▶ _Task to carry out_: Return the lines below that contain the word "handler".

▶ _Supplied data_:
▽
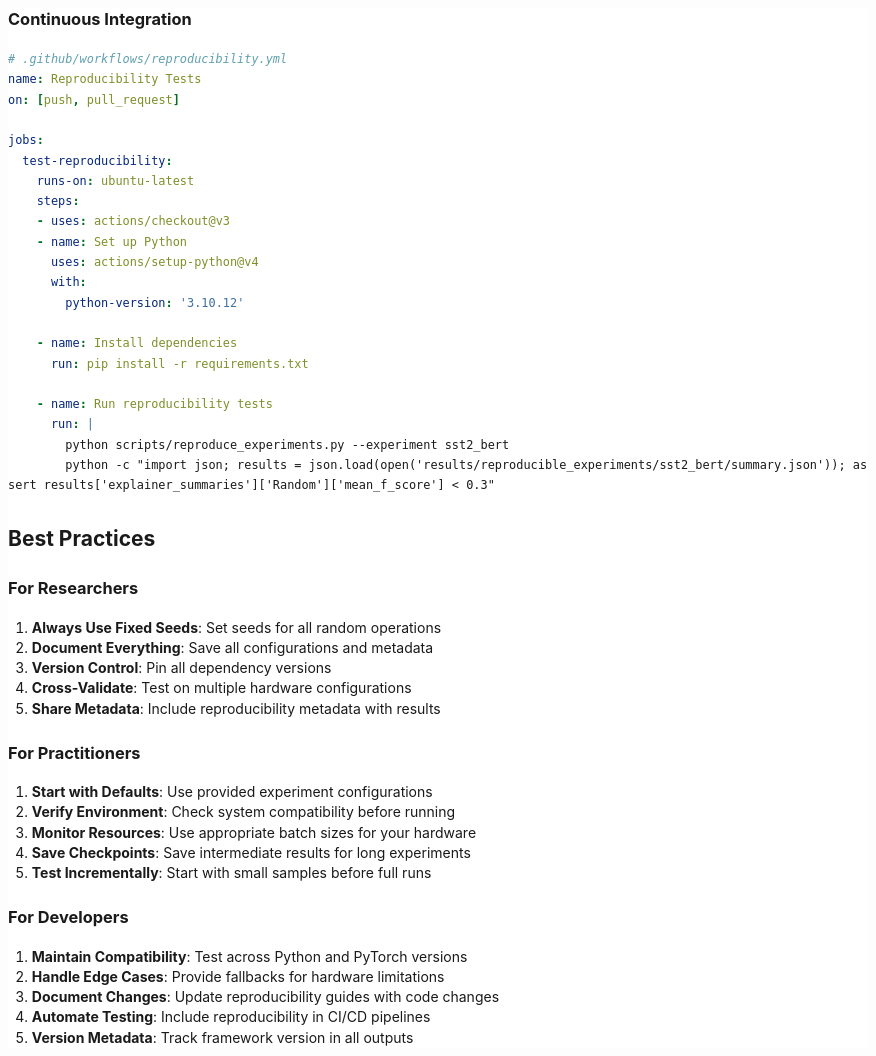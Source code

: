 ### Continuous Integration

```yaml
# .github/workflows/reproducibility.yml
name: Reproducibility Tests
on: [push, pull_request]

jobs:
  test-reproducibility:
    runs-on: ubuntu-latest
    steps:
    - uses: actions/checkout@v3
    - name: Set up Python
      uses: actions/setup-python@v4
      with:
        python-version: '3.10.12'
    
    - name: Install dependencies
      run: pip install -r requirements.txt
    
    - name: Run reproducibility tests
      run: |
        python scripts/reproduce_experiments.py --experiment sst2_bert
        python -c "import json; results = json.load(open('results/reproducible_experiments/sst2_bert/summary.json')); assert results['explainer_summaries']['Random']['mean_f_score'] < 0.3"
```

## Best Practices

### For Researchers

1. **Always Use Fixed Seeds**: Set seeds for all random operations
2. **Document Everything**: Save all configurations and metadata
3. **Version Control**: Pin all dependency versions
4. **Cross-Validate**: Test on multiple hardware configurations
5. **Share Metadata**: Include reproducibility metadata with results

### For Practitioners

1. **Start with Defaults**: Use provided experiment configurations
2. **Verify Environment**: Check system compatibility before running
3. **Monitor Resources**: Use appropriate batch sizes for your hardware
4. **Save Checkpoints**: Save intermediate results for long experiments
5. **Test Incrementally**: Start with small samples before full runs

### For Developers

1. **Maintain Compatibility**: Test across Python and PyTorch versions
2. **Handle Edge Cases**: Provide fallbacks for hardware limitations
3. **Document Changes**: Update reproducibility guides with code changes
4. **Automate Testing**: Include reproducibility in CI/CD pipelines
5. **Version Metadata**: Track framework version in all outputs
△
▽
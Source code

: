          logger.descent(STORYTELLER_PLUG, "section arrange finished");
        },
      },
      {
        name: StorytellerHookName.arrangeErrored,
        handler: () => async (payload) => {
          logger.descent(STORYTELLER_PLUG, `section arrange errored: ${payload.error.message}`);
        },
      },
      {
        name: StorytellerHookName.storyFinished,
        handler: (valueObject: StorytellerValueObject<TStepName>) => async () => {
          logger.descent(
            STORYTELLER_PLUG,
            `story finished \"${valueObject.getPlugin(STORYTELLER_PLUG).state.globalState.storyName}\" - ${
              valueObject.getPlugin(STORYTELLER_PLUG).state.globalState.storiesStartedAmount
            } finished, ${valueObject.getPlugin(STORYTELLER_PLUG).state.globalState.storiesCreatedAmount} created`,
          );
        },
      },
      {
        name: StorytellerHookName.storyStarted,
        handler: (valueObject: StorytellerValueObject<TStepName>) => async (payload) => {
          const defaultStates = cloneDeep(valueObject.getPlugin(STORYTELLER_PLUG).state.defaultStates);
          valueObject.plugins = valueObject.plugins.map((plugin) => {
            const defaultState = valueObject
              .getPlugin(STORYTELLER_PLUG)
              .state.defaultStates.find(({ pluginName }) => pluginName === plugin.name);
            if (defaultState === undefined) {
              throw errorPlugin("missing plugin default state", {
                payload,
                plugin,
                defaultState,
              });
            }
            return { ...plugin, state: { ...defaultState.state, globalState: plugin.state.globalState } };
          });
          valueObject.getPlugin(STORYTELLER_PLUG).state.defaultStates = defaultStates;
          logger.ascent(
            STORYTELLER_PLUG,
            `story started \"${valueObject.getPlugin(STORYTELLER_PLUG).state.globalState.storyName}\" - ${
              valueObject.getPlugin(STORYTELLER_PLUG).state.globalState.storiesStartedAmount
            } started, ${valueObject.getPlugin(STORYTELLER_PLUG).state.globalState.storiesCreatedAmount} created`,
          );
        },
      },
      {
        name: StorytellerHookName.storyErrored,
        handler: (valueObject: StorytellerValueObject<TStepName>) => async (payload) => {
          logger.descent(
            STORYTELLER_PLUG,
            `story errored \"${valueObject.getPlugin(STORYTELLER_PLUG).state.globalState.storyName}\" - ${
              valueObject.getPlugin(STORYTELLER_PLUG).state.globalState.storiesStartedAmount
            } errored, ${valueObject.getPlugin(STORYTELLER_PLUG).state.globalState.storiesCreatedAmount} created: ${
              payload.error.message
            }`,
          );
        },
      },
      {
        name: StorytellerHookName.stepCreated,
△
▶ _Response below_:
        handler: () => async (payload) => {
        handler: (valueObject: StorytellerValueObject<TStepName>) => async () => {
        handler: (valueObject: StorytellerValueObject<TStepName>) => async (payload) => {
        handler: (valueObject: StorytellerValueObject<TStepName>) => async (payload) => {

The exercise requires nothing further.